EXTRACTED INFORMATION section start

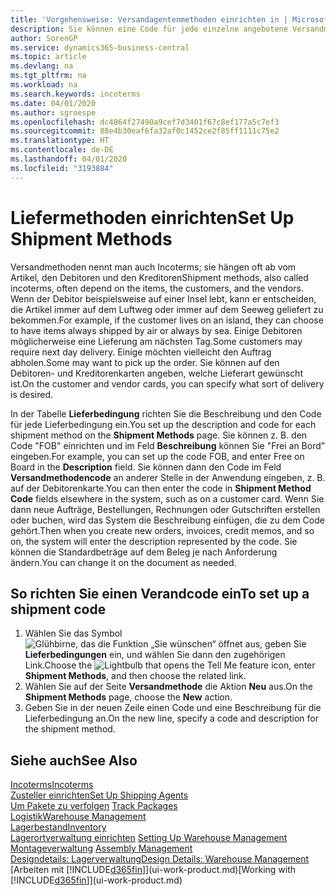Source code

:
 ```yaml
---
title: 'Vorgehensweise: Versandagentenmethoden einrichten in | Microsoft Docs'
description: Sie können eine Code für jede einzelne angebotene Versandmethode einrichten, wie auch die Informationen dazu angeben und die Informationen dazu eingeben.e können Sie einen Code für jeden Zusteller anlegen und Informationen dazu eingeben.
author: SorenGP
ms.service: dynamics365-business-central
ms.topic: article
ms.devlang: na
ms.tgt_pltfrm: na
ms.workload: na
ms.search.keywords: incoterms
ms.date: 04/01/2020
ms.author: sgroespe
ms.openlocfilehash: dc4864f27490a9cef7d3401f67c8ef177a5c7ef3
ms.sourcegitcommit: 88e4b30eaf6fa32af0c1452ce2f85ff1111c75e2
ms.translationtype: HT
ms.contentlocale: de-DE
ms.lasthandoff: 04/01/2020
ms.locfileid: "3193884"
---
```

# <a name="set-up-shipment-methods"></a><span data-ttu-id="2fb8d-103">Liefermethoden einrichten</span><span class="sxs-lookup"><span data-stu-id="2fb8d-103">Set Up Shipment Methods</span></span>
<span data-ttu-id="2fb8d-104">Versandmethoden nennt man auch Incoterms; sie hängen oft ab vom Artikel, den Debitoren und den Kreditoren</span><span class="sxs-lookup"><span data-stu-id="2fb8d-104">Shipment methods, also called incoterms, often depend on the items, the customers, and the vendors.</span></span> <span data-ttu-id="2fb8d-105">Wenn der Debitor beispielsweise auf einer Insel lebt, kann er entscheiden, die Artikel immer auf dem Luftweg oder immer auf dem Seeweg geliefert zu bekommen.</span><span class="sxs-lookup"><span data-stu-id="2fb8d-105">For example, if the customer lives on an island, they can choose to have items always shipped by air or always by sea.</span></span> <span data-ttu-id="2fb8d-106">Einige Debitoren möglicherweise eine Lieferung am nächsten Tag.</span><span class="sxs-lookup"><span data-stu-id="2fb8d-106">Some customers may require next day delivery.</span></span> <span data-ttu-id="2fb8d-107">Einige möchten vielleicht den Auftrag abholen.</span><span class="sxs-lookup"><span data-stu-id="2fb8d-107">Some may want to pick up the order.</span></span> <span data-ttu-id="2fb8d-108">Sie können auf den Debitoren- und Kreditorenkarten angeben, welche Lieferart gewünscht ist.</span><span class="sxs-lookup"><span data-stu-id="2fb8d-108">On the customer and vendor cards, you can specify what sort of delivery is desired.</span></span>

<span data-ttu-id="2fb8d-109">In der Tabelle **Lieferbedingung** richten Sie die Beschreibung und den Code für jede Lieferbedingung ein.</span><span class="sxs-lookup"><span data-stu-id="2fb8d-109">You set up the description and code for each shipment method on the **Shipment Methods** page.</span></span> <span data-ttu-id="2fb8d-110">Sie können z. B. den Code "FOB" einrichten und im Feld **Beschreibung** können Sie "Frei an Bord" eingeben.</span><span class="sxs-lookup"><span data-stu-id="2fb8d-110">For example, you can set up the code FOB, and enter Free on Board in the **Description** field.</span></span> <span data-ttu-id="2fb8d-111">Sie können dann den Code im Feld **Versandmethodencode** an anderer Stelle in der Anwendung eingeben, z. B. auf der Debitorenkarte.</span><span class="sxs-lookup"><span data-stu-id="2fb8d-111">You can then enter the code in **Shipment Method Code** fields elsewhere in the system, such as on a customer card.</span></span> <span data-ttu-id="2fb8d-112">Wenn Sie dann neue Aufträge, Bestellungen, Rechnungen oder Gutschriften erstellen oder buchen, wird das System die Beschreibung einfügen, die zu dem Code gehört.</span><span class="sxs-lookup"><span data-stu-id="2fb8d-112">Then when you create new orders, invoices, credit memos, and so on, the system will enter the description represented by the code.</span></span> <span data-ttu-id="2fb8d-113">Sie können die Standardbeträge auf dem Beleg je nach Anforderung ändern.</span><span class="sxs-lookup"><span data-stu-id="2fb8d-113">You can change it on the document as needed.</span></span>

## <a name="to-set-up-a-shipment-code"></a><span data-ttu-id="2fb8d-114">So richten Sie einen Verandcode ein</span><span class="sxs-lookup"><span data-stu-id="2fb8d-114">To set up a shipment code</span></span>
1. <span data-ttu-id="2fb8d-115">Wählen Sie das Symbol ![Glühbirne, das die Funktion „Sie wünschen“ öffnet](media/ui-search/search_small.png "Was möchten Sie tun?") aus, geben Sie **Lieferbedingungen** ein, und wählen Sie dann den zugehörigen Link.</span><span class="sxs-lookup"><span data-stu-id="2fb8d-115">Choose the ![Lightbulb that opens the Tell Me feature](media/ui-search/search_small.png "Tell me what you want to do") icon, enter **Shipment Methods**, and then choose the related link.</span></span>
2. <span data-ttu-id="2fb8d-116">Wählen Sie auf der Seite **Versandmethode** die Aktion **Neu** aus.</span><span class="sxs-lookup"><span data-stu-id="2fb8d-116">On the **Shipment Methods** page, choose the **New** action.</span></span>
3. <span data-ttu-id="2fb8d-117">Geben Sie in der neuen Zeile einen Code und eine Beschreibung für die Lieferbedingung an.</span><span class="sxs-lookup"><span data-stu-id="2fb8d-117">On the new line, specify a code and description for the shipment method.</span></span>

## <a name="see-also"></a><span data-ttu-id="2fb8d-118">Siehe auch</span><span class="sxs-lookup"><span data-stu-id="2fb8d-118">See Also</span></span>
[<span data-ttu-id="2fb8d-119">Incoterms</span><span class="sxs-lookup"><span data-stu-id="2fb8d-119">Incoterms</span></span>](https://iccwbo.org/resources-for-business/incoterms-rules)  
[<span data-ttu-id="2fb8d-120">Zusteller einrichten</span><span class="sxs-lookup"><span data-stu-id="2fb8d-120">Set Up Shipping Agents</span></span>](sales-how-to-set-up-shipping-agents.md)  
<span data-ttu-id="2fb8d-121">[Um Pakete zu verfolgen](sales-how-track-packages.md)  </span><span class="sxs-lookup"><span data-stu-id="2fb8d-121">[Track Packages](sales-how-track-packages.md)  </span></span>  
[<span data-ttu-id="2fb8d-122">Logistik</span><span class="sxs-lookup"><span data-stu-id="2fb8d-122">Warehouse Management</span></span>](warehouse-manage-warehouse.md)  
[<span data-ttu-id="2fb8d-123">Lagerbestand</span><span class="sxs-lookup"><span data-stu-id="2fb8d-123">Inventory</span></span>](inventory-manage-inventory.md)  
<span data-ttu-id="2fb8d-124">[Lagerortverwaltung einrichten](warehouse-setup-warehouse.md)   </span><span class="sxs-lookup"><span data-stu-id="2fb8d-124">[Setting Up Warehouse Management](warehouse-setup-warehouse.md)   </span></span>  
<span data-ttu-id="2fb8d-125">[Montageverwaltung](assembly-assemble-items.md)  </span><span class="sxs-lookup"><span data-stu-id="2fb8d-125">[Assembly Management](assembly-assemble-items.md)  </span></span>  
[<span data-ttu-id="2fb8d-126">Designdetails: Lagerverwaltung</span><span class="sxs-lookup"><span data-stu-id="2fb8d-126">Design Details: Warehouse Management</span></span>](design-details-warehouse-management.md)  
<span data-ttu-id="2fb8d-127">[Arbeiten mit [!INCLUDE[d365fin](includes/d365fin_md.md)]](ui-work-product.md)</span><span class="sxs-lookup"><span data-stu-id="2fb8d-127">[Working with [!INCLUDE[d365fin](includes/d365fin_md.md)]](ui-work-product.md)</span></span>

EXTRACTED INFORMATION section end

§ WHAT IS NEEDED
Only the lines with "Wählen" are needed; find them in the records and copy each one.

§ WRITTEN ANSWER
1. <span data-ttu-id="2fb8d-115">Wählen Sie das Symbol ![Glühbirne, das die Funktion „Sie wünschen“ öffnet](media/ui-search/search_small.png "Was möchten Sie tun?") aus, geben Sie **Lieferbedingungen** ein, und wählen Sie dann den zugehörigen Link.</span><span class="sxs-lookup"><span data-stu-id="2fb8d-115">Choose the ![Lightbulb that opens the Tell Me feature](media/ui-search/search_small.png "Tell me what you want to do") icon, enter **Shipment Methods**, and then choose the related link.</span></span>
2. <span data-ttu-id="2fb8d-116">Wählen Sie auf der Seite **Versandmethode** die Aktion **Neu** aus.</span><span class="sxs-lookup"><span data-stu-id="2fb8d-116">On the **Shipment Methods** page, choose the **New** action.</span></span>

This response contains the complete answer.